Enjoy scrumptious Dum Aloo with any Indian flat-bread.
Serves :2-3 Persons
- 28-30 Baby Potatoes
- 4 Medium Tomatoes
- 3/4 Tsp Asafoetida (Heeng)
- 1 Tsp Ginger Powder
- 2 Tsp Cumin Seeds Powder (Jeera)
- 2 Tsp Fennel Seeds Powder (Saunf)
- 2 Tsp Coriander Powder (Dhaniya)
- 1 Tsp Degi Mirch Powder
- 1 1/4 Tsp Cardamom Powder (Elaichi)
- 5-6 Cloves (Laung,Powdered)
- 3/4 Tsp Kasoori Methi (Dry-Roasted and Crushed)
- 7 Tbsp Yogurt
- 1 Tsp Sugar
- 1/4 Cup Milk
- Salt as per Taste
- 1 Tbsp Mustard oil (For Cooking)
- 1/2 Tbsp Cooking oil (For Pan-Frying Baby Potatoes)
- Chopped Coriander Leaves (For Garnishing)
- Boil baby potatoes in salted water for one whistle in a pressure-cooker.
- Peel the skin once baby potatoes are cooled down. Prick them 2-3 times with the help of a fork.
- Heat oil in a non-stick pan and pan-fry them till they turn golden brown.
- Transfer yogurt to a bowl and add cumin seeds powder, fennel seeds powder,coriander powder, degi mirch powder, cardamom powder and clove powder to it. Mix all the ingredients.
- Chop tomatoes into big pieces and grind them in a mixer-grinder to obtain a paste.
- Heat mustard oil in a kadai and add asafoetida.
- Subsequently, add tomato paste and ginger powder to it.
- Cook for 3-4 minutes and add yogurt mix to kadai. Let the mixture cook for 5 minutes.
- Add baby potatoes and salt to kadai and let baby potatoes cook in simmering gravy.
- Cover kadai with a lid and cook till oil starts to surface on gravy ( It should take around 10-15 minutes).
- Add 1/4 cup of milk, sugar and kasoori methi. Cook for additional 5 minutes and turn off the heat.
- Garnish with chopped coriander leaves and serve with any Indian flat-bread.
Dal Makhani has been attributed as one of the most popular dishes of Punjabi cuisine in North India. It’s main ingredients are Sabut Urad Dal (whole black lentil) and rajma (red kidney beans). Some people include chana dal for thicker consistency. A lot of butter and cream is usually added for makhani texture.
Lentils are a very good source of protein, dietary fiber and many other essential vitamins and minerals like B vitamins, folic acid, iron, zinc etc.
No butter/cream has been added in healthy version of delectable Dal Makhani.
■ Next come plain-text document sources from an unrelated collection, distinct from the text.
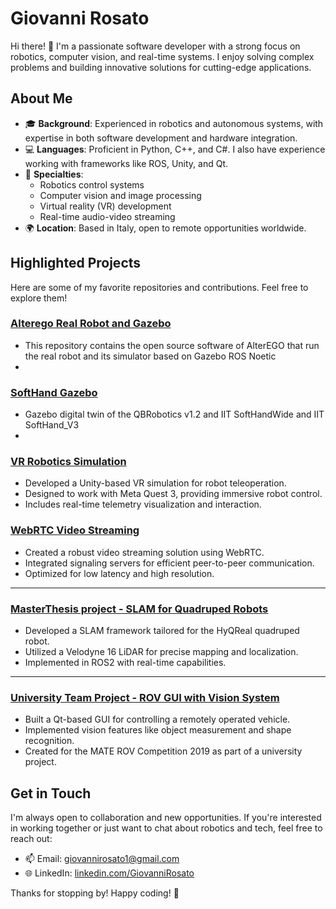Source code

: # Giovanni Rosato

Hi there! 👋 I'm a passionate software developer with a strong focus on robotics, computer vision, and real-time systems. I enjoy solving complex problems and building innovative solutions for cutting-edge applications.

## About Me

- 🎓 **Background**: Experienced in robotics and autonomous systems, with expertise in both software development and hardware integration.
- 💻 **Languages**: Proficient in Python, C++, and C#. I also have experience working with frameworks like ROS, Unity, and Qt.
- 🤖 **Specialties**:
  - Robotics control systems
  - Computer vision and image processing
  - Virtual reality (VR) development
  - Real-time audio-video streaming 
- 🌍 **Location**: Based in Italy, open to remote opportunities worldwide.

## Highlighted Projects

Here are some of my favorite repositories and contributions. Feel free to explore them!

### [Alterego Real Robot and Gazebo](https://github.com/NMMI/AlterEgo)
- This repository contains the open source software of AlterEGO that run the real robot and its simulator based on Gazebo ROS Noetic
- 
### [SoftHand Gazebo](https://github.com/NMMI/SoftHand-Plugin)
- Gazebo digital twin of the QBRobotics v1.2 and IIT SoftHandWide and IIT SoftHand_V3
- 
### [VR Robotics Simulation](https://github.com/example/vr-robotics)
- Developed a Unity-based VR simulation for robot teleoperation.
- Designed to work with Meta Quest 3, providing immersive robot control.
- Includes real-time telemetry visualization and interaction.

### [WebRTC Video Streaming](https://github.com/example/webrtc-streaming)
- Created a robust video streaming solution using WebRTC.
- Integrated signaling servers for efficient peer-to-peer communication.
- Optimized for low latency and high resolution.
  
---
### [MasterThesis project - SLAM for Quadruped Robots](https://github.com/example/slam-quadruped)
- Developed a SLAM framework tailored for the HyQReal quadruped robot.
- Utilized a Velodyne 16 LiDAR for precise mapping and localization.
- Implemented in ROS2 with real-time capabilities.
---
### [University Team Project - ROV GUI with Vision System](https://github.com/example/rov-gui)
- Built a Qt-based GUI for controlling a remotely operated vehicle.
- Implemented vision features like object measurement and shape recognition.
- Created for the MATE ROV Competition 2019 as part of a university project.



## Get in Touch

I'm always open to collaboration and new opportunities. If you're interested in working together or just want to chat about robotics and tech, feel free to reach out:

- 📫 Email: [giovannirosato1@gmail.com](mailto:giovannirosato1@gmail.com)
- 🌐 LinkedIn: [linkedin.com/GiovanniRosato](https://www.linkedin.com/in/giovanni-rosato-6284bb161/)

Thanks for stopping by! Happy coding! 🚀

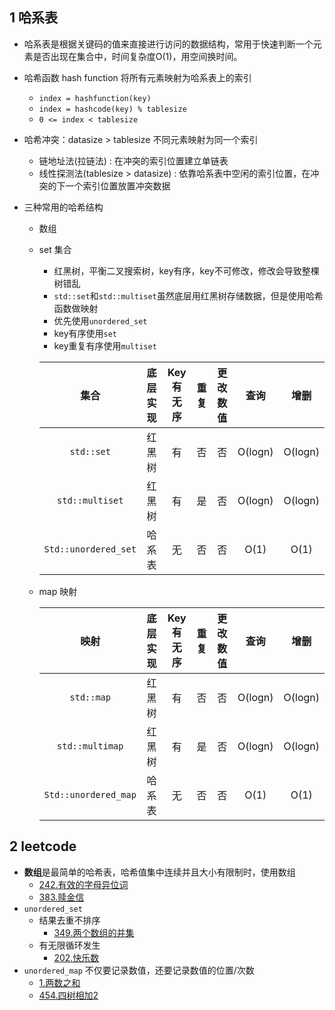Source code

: ## 1 哈系表
* 哈系表是根据关键码的值来直接进行访问的数据结构，常用于快速判断一个元素是否出现在集合中，时间复杂度O(1)，用空间换时间。

* 哈希函数 hash function 将所有元素映射为哈系表上的索引
    * `index = hashfunction(key)`
    * `index = hashcode(key) % tablesize`
    * `0 <= index < tablesize`

* 哈希冲突：datasize > tablesize 不同元素映射为同一个索引
    * 链地址法(拉链法) : 在冲突的索引位置建立单链表
    * 线性探测法(tablesize > datasize) : 依靠哈系表中空闲的索引位置，在冲突的下一个索引位置放置冲突数据

* 三种常用的哈希结构
    * 数组
    * set 集合
        * 红黑树，平衡二叉搜索树，key有序，key不可修改，修改会导致整棵树错乱
        * `std::set`和`std::multiset`虽然底层用红黑树存储数据，但是使用哈希函数做映射
        * 优先使用`unordered_set`
        * key有序使用`set`
        * key重复有序使用`multiset`
        
        | 集合                 | 底层实现 | Key有无序 | 重复  | 更改数值 | 查询      | 增删      |
        |:------------------:|:----:|:------:|:---:|:----:|:-------:|:-------:|
        | `std::set`           | 红黑树  | 有      | 否   | 否    | O(logn) | O(logn) |
        | `std::multiset`      | 红黑树  | 有      | 是   | 否    | O(logn) | O(logn) |
        | `Std::unordered_set` | 哈系表  | 无      | 否   | 否    | O(1)    | O(1)    |
    
    * map 映射
            
        | 映射                 | 底层实现 | Key有无序 | 重复  | 更改数值 | 查询      | 增删      |
        |:------------------:|:----:|:------:|:---:|:----:|:-------:|:-------:|
        | `std::map`           | 红黑树  | 有      | 否   | 否    | O(logn) | O(logn) |
        | `std::multimap`      | 红黑树  | 有      | 是   | 否    | O(logn) | O(logn) |
        | `Std::unordered_map` | 哈系表  | 无      | 否   | 否    | O(1)    | O(1)    |
    
## 2 leetcode    
* **数组**是最简单的哈希表，哈希值集中连续并且大小有限制时，使用数组
    * [242.有效的字母异位词](https://github.com/Yiming-Zuo/Diary-2021/blob/main/leetcode/242.有效的字母异位词.cpp)
    * [383.赎金信](https://github.com/Yiming-Zuo/Diary-2021/blob/main/leetcode/383.赎金信.cpp)
* `unordered_set`
    * 结果去重不排序
        * [349.两个数组的并集](https://github.com/Yiming-Zuo/Diary-2021/blob/main/leetcode/349.两个数组的并集.cpp)
    * 有无限循环发生
        * [202.快乐数](https://github.com/Yiming-Zuo/Diary-2021/blob/main/leetcode/202.快乐数.cpp)
* `unordered_map` 不仅要记录数值，还要记录数值的位置/次数
    * [1.两数之和](https://github.com/Yiming-Zuo/Diary-2021/blob/main/leetcode/1.两数之和.cpp)
    * [454.四树相加2](https://github.com/Yiming-Zuo/Diary-2021/blob/main/leetcode/454.四树相加2.cpp)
Key is to mash dal and rajma properly post boiling and allow it to simmer . Yogurt has been added for additional tanginess and fenugreek leaves give it a nice aroma.
- 1/2 Cup Sabut Urad Dal (Whole Black Lentil)
- 2 Tbsp Rajma (Red Kidney Beans)
- 3 1/2 Medium Tomatoes
- 5-6 Garlic Cloves
- 2″ Ginger piece
- 1 Green Chilli
- 1/2 Tsp Asafoetida ( Heeng)
- 2 1/2 Tsp Cumin Seeds ( Jeera)
- 1 1/2 Tsp Coriander Powder (Pisi Dhaniya Powder)
- 1 Tsp Cumin Seeds Powder
- 1/2 Tsp Red Chilli Powder
- 1/2 Tsp Garam Masala
- 2-3 Tbsp Yogurt
- 1 Tsp Fenugreek Leaves Powder (Kasoori Methi )
- Salt as per Taste
- 1 Tbsp Oil
- Coriander Leaves (For Garnishing)
- Clean urad dal and rajma with water. Soak them for 5-6 hours or overnight.
- Transfer soaked urad dal and rajma to a pressure cooker. Add salt and 2 cups of water to it.
- Boil at high flame for one whistle . Lower the flame and boil for 20-25 minutes.
- Mash dal and rajma with the help of a masher.
- Make a paste of tomato, green chilli, garlic and ginger in a mixer-grinder.
- Heat oil in a kadai and add asafoetida and cumin seeds.
- Once cumin seeds begin to crackle, add tomato paste and cook for 3-4 minutes.
- Sprinkle coriander powder, cumin seeds powder and red chilli powder over tomato paste and mix the ingredients.
- Transfer mashed dal and rajma with 1 1/4 cup of water to kadai.
- Cover kadai with a lid and let it simmer for 15 minutes.
- Add whisked yogurt, kasoori methi and garam masala.
- Cook for 5 minutes and turn off the flame.
- Garnish with coriander leaves.
- Dry roast fenugreek leaves and rub them with fingers to get it in powdered form.
- You can pour a teaspoon of ghee over dal makhani for aroma and shinier texture.